WORK ITEM => Exactly as they appear, copy the lines from the start of the entries below to the line containing "#### Python dependencies", both ends included.

=== Begin Enclosure ===

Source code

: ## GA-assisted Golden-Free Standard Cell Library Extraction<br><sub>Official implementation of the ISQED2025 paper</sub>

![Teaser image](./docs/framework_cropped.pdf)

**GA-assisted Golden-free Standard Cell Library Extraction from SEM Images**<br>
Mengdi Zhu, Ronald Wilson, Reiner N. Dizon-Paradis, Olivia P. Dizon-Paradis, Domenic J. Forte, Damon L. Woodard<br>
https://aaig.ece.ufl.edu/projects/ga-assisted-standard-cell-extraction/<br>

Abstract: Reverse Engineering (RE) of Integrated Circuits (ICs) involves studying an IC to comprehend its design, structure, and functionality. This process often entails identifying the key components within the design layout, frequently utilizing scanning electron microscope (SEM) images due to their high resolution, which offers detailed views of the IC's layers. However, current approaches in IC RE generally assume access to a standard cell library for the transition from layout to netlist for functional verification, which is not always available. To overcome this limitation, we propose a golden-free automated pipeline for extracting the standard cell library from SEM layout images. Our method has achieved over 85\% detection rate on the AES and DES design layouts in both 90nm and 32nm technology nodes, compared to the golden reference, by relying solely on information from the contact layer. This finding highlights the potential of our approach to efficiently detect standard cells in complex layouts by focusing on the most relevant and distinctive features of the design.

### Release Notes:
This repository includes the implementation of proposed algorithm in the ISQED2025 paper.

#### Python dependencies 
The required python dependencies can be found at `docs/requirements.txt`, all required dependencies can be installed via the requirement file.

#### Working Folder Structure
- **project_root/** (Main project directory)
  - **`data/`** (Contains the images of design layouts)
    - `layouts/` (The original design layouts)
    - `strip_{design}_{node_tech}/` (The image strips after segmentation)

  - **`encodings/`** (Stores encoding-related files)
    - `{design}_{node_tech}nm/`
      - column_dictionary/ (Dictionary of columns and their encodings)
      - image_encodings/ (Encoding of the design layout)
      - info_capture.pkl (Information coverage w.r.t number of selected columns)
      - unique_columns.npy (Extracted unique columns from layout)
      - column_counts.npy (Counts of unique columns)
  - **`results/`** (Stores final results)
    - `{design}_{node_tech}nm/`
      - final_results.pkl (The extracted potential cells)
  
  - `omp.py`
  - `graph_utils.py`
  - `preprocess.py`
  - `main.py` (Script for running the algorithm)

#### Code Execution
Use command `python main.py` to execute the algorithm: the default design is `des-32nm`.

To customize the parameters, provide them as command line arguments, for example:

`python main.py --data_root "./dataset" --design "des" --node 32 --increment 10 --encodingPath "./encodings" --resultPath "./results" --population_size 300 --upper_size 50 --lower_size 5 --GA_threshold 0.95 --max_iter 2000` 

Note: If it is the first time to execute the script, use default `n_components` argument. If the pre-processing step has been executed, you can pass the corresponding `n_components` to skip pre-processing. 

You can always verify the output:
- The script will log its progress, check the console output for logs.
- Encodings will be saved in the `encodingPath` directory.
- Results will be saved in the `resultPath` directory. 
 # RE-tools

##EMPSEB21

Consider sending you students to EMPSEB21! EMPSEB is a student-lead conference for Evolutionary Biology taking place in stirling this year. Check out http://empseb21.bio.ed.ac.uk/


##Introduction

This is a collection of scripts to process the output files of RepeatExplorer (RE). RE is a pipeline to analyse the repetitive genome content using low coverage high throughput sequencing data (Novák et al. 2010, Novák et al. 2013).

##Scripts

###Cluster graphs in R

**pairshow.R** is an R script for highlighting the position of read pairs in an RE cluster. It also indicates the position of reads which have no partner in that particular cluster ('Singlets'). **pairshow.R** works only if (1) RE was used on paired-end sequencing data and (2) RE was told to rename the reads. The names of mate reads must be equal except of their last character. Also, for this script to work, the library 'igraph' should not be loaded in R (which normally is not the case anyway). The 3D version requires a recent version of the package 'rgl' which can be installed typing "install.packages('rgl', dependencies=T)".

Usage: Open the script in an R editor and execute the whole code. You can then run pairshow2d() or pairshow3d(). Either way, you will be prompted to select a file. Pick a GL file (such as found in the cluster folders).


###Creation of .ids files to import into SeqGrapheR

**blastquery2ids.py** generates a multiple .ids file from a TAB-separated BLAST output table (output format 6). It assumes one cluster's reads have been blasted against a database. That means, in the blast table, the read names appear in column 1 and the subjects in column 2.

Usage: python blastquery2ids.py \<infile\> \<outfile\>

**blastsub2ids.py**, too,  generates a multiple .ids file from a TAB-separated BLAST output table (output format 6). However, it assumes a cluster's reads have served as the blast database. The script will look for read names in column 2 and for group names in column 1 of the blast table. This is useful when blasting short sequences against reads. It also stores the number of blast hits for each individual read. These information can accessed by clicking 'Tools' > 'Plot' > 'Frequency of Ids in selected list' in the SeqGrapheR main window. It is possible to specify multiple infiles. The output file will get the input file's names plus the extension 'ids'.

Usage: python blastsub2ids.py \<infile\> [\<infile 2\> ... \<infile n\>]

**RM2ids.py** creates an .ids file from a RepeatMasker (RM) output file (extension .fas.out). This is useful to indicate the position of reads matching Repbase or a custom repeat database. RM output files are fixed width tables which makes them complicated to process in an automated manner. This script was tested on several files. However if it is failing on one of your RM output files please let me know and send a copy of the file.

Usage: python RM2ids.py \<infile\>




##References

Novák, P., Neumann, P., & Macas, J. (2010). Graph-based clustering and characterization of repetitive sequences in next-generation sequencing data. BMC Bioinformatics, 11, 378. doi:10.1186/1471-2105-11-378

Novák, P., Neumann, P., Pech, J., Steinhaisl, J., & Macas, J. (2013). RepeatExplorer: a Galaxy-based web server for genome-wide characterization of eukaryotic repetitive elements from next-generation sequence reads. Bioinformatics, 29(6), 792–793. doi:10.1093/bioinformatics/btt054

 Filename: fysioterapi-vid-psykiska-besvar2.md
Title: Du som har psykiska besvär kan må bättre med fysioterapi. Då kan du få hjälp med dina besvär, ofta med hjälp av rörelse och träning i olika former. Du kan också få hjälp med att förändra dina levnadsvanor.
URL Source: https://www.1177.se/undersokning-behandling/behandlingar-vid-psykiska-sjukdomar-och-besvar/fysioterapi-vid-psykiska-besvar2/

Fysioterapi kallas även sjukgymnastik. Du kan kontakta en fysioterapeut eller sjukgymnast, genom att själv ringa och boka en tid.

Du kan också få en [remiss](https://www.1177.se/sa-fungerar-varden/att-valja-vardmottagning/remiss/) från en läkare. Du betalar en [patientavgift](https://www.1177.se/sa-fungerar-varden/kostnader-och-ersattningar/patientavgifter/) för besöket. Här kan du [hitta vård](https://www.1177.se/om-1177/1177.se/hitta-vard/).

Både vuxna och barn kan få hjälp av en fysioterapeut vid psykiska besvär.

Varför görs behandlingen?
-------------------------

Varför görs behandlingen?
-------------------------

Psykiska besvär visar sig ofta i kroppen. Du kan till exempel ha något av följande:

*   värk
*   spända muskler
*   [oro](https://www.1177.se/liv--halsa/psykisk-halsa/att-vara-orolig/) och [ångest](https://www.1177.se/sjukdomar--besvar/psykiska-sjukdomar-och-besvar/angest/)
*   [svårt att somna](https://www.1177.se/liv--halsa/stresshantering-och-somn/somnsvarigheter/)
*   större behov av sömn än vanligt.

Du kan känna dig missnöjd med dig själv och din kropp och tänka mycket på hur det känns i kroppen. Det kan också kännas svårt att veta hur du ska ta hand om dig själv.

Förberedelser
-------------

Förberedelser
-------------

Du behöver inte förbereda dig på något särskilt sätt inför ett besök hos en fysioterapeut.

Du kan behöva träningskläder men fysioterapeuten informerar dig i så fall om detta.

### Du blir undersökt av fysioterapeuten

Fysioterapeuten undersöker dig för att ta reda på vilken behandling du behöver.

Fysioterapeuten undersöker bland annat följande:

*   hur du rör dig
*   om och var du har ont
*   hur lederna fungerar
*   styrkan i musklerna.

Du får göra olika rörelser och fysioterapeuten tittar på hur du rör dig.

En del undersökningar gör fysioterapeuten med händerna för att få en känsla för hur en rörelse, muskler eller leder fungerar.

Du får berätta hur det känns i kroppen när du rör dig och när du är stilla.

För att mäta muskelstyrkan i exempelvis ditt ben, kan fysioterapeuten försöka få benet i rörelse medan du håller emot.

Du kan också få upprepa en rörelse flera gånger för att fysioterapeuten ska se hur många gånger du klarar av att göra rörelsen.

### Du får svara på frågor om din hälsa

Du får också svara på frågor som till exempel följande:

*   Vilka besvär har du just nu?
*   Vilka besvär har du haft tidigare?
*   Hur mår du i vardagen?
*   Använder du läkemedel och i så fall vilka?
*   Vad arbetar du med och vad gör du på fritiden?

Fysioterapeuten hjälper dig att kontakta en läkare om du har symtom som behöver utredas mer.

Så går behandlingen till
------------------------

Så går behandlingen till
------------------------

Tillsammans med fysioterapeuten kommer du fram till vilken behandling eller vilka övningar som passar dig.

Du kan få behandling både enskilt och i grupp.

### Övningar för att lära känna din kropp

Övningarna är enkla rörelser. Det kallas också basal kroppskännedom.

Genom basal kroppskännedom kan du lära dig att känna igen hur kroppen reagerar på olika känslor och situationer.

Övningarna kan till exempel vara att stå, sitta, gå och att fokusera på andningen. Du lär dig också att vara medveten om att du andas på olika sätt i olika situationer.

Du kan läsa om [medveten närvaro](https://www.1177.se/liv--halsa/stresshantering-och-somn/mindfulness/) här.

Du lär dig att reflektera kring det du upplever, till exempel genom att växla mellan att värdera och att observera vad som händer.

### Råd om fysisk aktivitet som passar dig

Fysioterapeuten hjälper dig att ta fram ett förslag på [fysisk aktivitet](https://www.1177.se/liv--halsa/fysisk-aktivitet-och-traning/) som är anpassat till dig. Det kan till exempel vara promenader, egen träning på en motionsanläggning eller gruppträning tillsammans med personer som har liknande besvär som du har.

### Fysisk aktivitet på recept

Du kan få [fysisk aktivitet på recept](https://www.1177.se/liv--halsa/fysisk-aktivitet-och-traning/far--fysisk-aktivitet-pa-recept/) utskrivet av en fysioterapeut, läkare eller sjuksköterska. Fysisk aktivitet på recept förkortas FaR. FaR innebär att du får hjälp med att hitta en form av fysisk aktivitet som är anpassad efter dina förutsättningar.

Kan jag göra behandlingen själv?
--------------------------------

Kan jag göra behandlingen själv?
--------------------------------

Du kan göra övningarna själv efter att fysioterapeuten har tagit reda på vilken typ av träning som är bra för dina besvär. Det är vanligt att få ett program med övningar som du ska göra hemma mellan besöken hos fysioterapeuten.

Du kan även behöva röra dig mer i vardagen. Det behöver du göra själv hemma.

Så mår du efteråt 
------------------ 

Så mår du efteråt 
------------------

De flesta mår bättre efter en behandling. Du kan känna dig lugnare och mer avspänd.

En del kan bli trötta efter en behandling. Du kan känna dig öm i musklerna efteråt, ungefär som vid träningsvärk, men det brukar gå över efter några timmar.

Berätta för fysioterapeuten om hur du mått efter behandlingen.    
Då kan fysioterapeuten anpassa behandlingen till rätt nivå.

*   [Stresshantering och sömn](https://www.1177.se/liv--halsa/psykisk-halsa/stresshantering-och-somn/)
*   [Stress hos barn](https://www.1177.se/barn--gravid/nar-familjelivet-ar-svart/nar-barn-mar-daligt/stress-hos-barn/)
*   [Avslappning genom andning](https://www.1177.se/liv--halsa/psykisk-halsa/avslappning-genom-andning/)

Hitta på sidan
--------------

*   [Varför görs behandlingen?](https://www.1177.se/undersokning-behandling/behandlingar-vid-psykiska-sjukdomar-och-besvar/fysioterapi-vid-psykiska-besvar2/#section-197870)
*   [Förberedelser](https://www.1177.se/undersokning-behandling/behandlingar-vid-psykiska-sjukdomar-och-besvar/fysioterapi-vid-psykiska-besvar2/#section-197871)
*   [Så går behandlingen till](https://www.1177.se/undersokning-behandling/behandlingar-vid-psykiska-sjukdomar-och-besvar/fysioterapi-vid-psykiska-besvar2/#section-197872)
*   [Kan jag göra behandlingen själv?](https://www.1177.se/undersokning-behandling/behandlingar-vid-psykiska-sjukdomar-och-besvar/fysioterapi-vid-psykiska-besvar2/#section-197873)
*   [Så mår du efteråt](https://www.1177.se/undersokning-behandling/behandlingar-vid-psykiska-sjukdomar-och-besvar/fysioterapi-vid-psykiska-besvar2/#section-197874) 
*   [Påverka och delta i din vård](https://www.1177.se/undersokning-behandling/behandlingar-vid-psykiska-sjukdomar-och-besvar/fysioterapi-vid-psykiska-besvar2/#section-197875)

=== End Enclosure ===

YOUR SOLUTION =>
Source code

: ## GA-assisted Golden-Free Standard Cell Library Extraction<br><sub>Official implementation of the ISQED2025 paper</sub>

![Teaser image](./docs/framework_cropped.pdf)

**GA-assisted Golden-free Standard Cell Library Extraction from SEM Images**<br>
Mengdi Zhu, Ronald Wilson, Reiner N. Dizon-Paradis, Olivia P. Dizon-Paradis, Domenic J. Forte, Damon L. Woodard<br>
https://aaig.ece.ufl.edu/projects/ga-assisted-standard-cell-extraction/<br>

Abstract: Reverse Engineering (RE) of Integrated Circuits (ICs) involves studying an IC to comprehend its design, structure, and functionality. This process often entails identifying the key components within the design layout, frequently utilizing scanning electron microscope (SEM) images due to their high resolution, which offers detailed views of the IC's layers. However, current approaches in IC RE generally assume access to a standard cell library for the transition from layout to netlist for functional verification, which is not always available. To overcome this limitation, we propose a golden-free automated pipeline for extracting the standard cell library from SEM layout images. Our method has achieved over 85\% detection rate on the AES and DES design layouts in both 90nm and 32nm technology nodes, compared to the golden reference, by relying solely on information from the contact layer. This finding highlights the potential of our approach to efficiently detect standard cells in complex layouts by focusing on the most relevant and distinctive features of the design.

### Release Notes:
This repository includes the implementation of proposed algorithm in the ISQED2025 paper.

#### Python dependencies 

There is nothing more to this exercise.